Don't let the sight of this beautiful perilla leaf starter fool you. This herb, part of the mint family, is popular in Korea for cooking and in China as an immunity booster. Talde tops the leaf with bacon-tamarind caramel, toasted shrimp, coconut, and peanuts. The elegant, small starter packs quite a flavor punch. The chef packed each bite with plenty of heat, showing Miami what's to come in the way of flavors.
A dim sum trio is served with accompanying sauces. Sweet pea samosa pairs with kaffir lime yogurt and golden raisin chutney, and pretzel pork and chive dumplings are dipped in a spicy tahini mustard. Talde shows his delicate side with a tuna tartare spring roll with crispy shallots, ponzu, and chili.

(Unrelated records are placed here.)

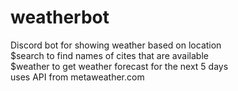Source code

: # weatherbot
Discord bot for showing weather based on location\
$search to find names of cites that are available\
$weather to get weather forecast for the next 5 days\
uses API from metaweather.com
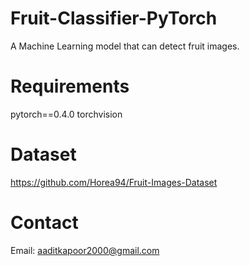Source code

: # Fruit-Classifier-PyTorch
A Machine Learning model that can detect fruit images.

# Requirements
pytorch==0.4.0
torchvision

# Dataset
https://github.com/Horea94/Fruit-Images-Dataset

# Contact
Email: aaditkapoor2000@gmail.com
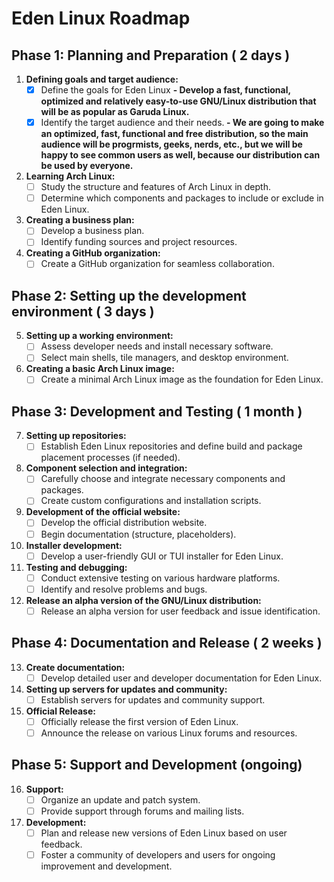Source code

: # Eden Linux Roadmap

## Phase 1: Planning and Preparation ( 2 days )

1) **Defining goals and target audience:**
   - [x] Define the goals for Eden Linux <strong>- Develop a fast, functional, optimized and relatively easy-to-use GNU/Linux distribution that will be as popular as Garuda Linux.</strong>
   - [x] Identify the target audience and their needs.<strong> - We are going to make an optimized, fast, functional and free distribution, so the main audience will be progrmists, geeks, nerds, etc., but we will be happy to see common users as well, because our distribution can be used by everyone. </strong>

2) **Learning Arch Linux:**
   - [ ] Study the structure and features of Arch Linux in depth.
   - [ ] Determine which components and packages to include or exclude in Eden Linux.

3) **Creating a business plan:**
   - [ ] Develop a business plan.
   - [ ] Identify funding sources and project resources.

4) **Creating a GitHub organization:**
   - [ ] Create a GitHub organization for seamless collaboration.

## Phase 2: Setting up the development environment ( 3 days )

5) **Setting up a working environment:**
   - [ ] Assess developer needs and install necessary software.
   - [ ] Select main shells, tile managers, and desktop environment.

6) **Creating a basic Arch Linux image:**
   - [ ] Create a minimal Arch Linux image as the foundation for Eden Linux.

## Phase 3: Development and Testing ( 1 month )

7) **Setting up repositories:**
   - [ ] Establish Eden Linux repositories and define build and package placement processes (if needed).

8) **Component selection and integration:**
   - [ ] Carefully choose and integrate necessary components and packages.
   - [ ] Create custom configurations and installation scripts.

9) **Development of the official website:**
   - [ ] Develop the official distribution website.
   - [ ] Begin documentation (structure, placeholders).

10) **Installer development:**
    - [ ] Develop a user-friendly GUI or TUI installer for Eden Linux.

11) **Testing and debugging:**
    - [ ] Conduct extensive testing on various hardware platforms.
    - [ ] Identify and resolve problems and bugs.

12) **Release an alpha version of the GNU/Linux distribution:**
    - [ ] Release an alpha version for user feedback and issue identification.

## Phase 4: Documentation and Release ( 2 weeks )

13) **Create documentation:**
    - [ ] Develop detailed user and developer documentation for Eden Linux.

14) **Setting up servers for updates and community:**
    - [ ] Establish servers for updates and community support.

15) **Official Release:**
    - [ ] Officially release the first version of Eden Linux.
    - [ ] Announce the release on various Linux forums and resources.

## Phase 5: Support and Development (ongoing)

16) **Support:**
    - [ ] Organize an update and patch system.
    - [ ] Provide support through forums and mailing lists.

17) **Development:**
    - [ ] Plan and release new versions of Eden Linux based on user feedback.
    - [ ] Foster a community of developers and users for ongoing improvement and development.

The secret to the chef's spicy Korean Fried Chicken is the brine. Talde soaks the chicken in his kimchi yogurt for a minimum of 24 hours (up to five days for maximum flavor), before frying the bird twice. The golden pieces rest on a bed of more kimchi yogurt. The result is chicken that's super crispy on the outside, succulent on the inside, and packed with spices. The chicken is spicy, but the creaminess of the yogurt balances the heat, as do the grapes served on the side. Recipes for both the KFC and the kimchi yogurt (which, by the way, has no kimchi in it), are also found in the book. Pressed for time and don't have days to brine a chicken? Talde gives a "cheat" option: make his sauce from scratch and serve over some fried chicken from Popeye's. He promises he won't tell anyone your secret.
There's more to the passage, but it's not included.